--- START ---

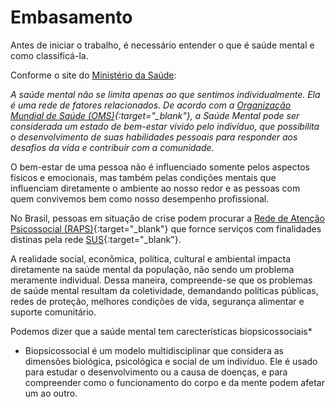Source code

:# Embasamento

Antes de iniciar o trabalho, é necessário entender o que é saúde mental e como classificá-la.

Conforme o site do <a href="https://www.gov.br/saude/pt-br/assuntos/saude-de-a-a-z/s/saude-mental" target="_blank">Ministério da Saúde</a>:

*A saúde mental não se limita apenas ao que sentimos individualmente. Ela é uma rede de fatores relacionados. De acordo com a [Organização Mundial de Saúde (OMS)](https://www.who.int/health-topics/mental-health#tab=tab_1){:target="_blank"}, a Saúde Mental pode ser considerada um estado de bem-estar vivido pelo indivíduo, que possibilita o desenvolvimento de suas habilidades pessoais para responder aos desafios da vida e contribuir com a comunidade.*

O bem-estar de uma pessoa não é influenciado somente pelos aspectos físicos e emocionais, mas também pelas condições mentais que influenciam diretamente o ambiente ao nosso redor e as pessoas com quem convivemos bem como nosso desempenho profissional.

No Brasil, pessoas em situação de crise podem procurar a [Rede de Atenção Psicossocial (RAPS)](https://www.gov.br/saude/pt-br/composicao/saes/desmad/raps){:target="_blank"} que fornce serviços com finalidades distinas pela rede [SUS](https://www.gov.br/saude/pt-br/assuntos/saude-de-a-a-z/s/sus){:target="_blank"}.

A realidade social, econômica, política, cultural e ambiental impacta diretamente na saúde mental da população, não sendo um problema meramente individual. Dessa maneira, compreende-se que os problemas de saúde mental resultam da coletividade, demandando políticas públicas, redes de proteção, melhores condições de vida, segurança alimentar e suporte comunitário.

Podemos dizer que a saúde mental tem carecterísticas biopsicossociais*









* Biopsicossocial é um modelo multidisciplinar que considera as dimensões biológica, psicológica e social de um indivíduo. Ele é usado para estudar o desenvolvimento ou a causa de doenças, e para compreender como o funcionamento do corpo e da mente podem afetar um ao outro.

--- END ---

Output each record above word for word, leaving out images.

**Your solution**
Source code

:# Embasamento

Antes de iniciar o trabalho, é necessário entender o que é saúde mental e como classificá-la.

Conforme o site do <a href="https://www.gov.br/saude/pt-br/assuntos/saude-de-a-a-z/s/saude-mental" target="_blank">Ministério da Saúde</a>:

*A saúde mental não se limita apenas ao que sentimos individualmente. Ela é uma rede de fatores relacionados. De acordo com a [Organização Mundial de Saúde (OMS)](https://www.who.int/health-topics/mental-health#tab=tab_1){:target="_blank"}, a Saúde Mental pode ser considerada um estado de bem-estar vivido pelo indivíduo, que possibilita o desenvolvimento de suas habilidades pessoais para responder aos desafios da vida e contribuir com a comunidade.*

O bem-estar de uma pessoa não é influenciado somente pelos aspectos físicos e emocionais, mas também pelas condições mentais que influenciam diretamente o ambiente ao nosso redor e as pessoas com quem convivemos bem como nosso desempenho profissional.

No Brasil, pessoas em situação de crise podem procurar a [Rede de Atenção Psicossocial (RAPS)](https://www.gov.br/saude/pt-br/composicao/saes/desmad/raps){:target="_blank"} que fornce serviços com finalidades distinas pela rede [SUS](https://www.gov.br/saude/pt-br/assuntos/saude-de-a-a-z/s/sus){:target="_blank"}.

A realidade social, econômica, política, cultural e ambiental impacta diretamente na saúde mental da população, não sendo um problema meramente individual. Dessa maneira, compreende-se que os problemas de saúde mental resultam da coletividade, demandando políticas públicas, redes de proteção, melhores condições de vida, segurança alimentar e suporte comunitário.

Podemos dizer que a saúde mental tem carecterísticas biopsicossociais*









* Biopsicossocial é um modelo multidisciplinar que considera as dimensões biológica, psicológica e social de um indivíduo. Ele é usado para estudar o desenvolvimento ou a causa de doenças, e para compreender como o funcionamento do corpo e da mente podem afetar um ao outro.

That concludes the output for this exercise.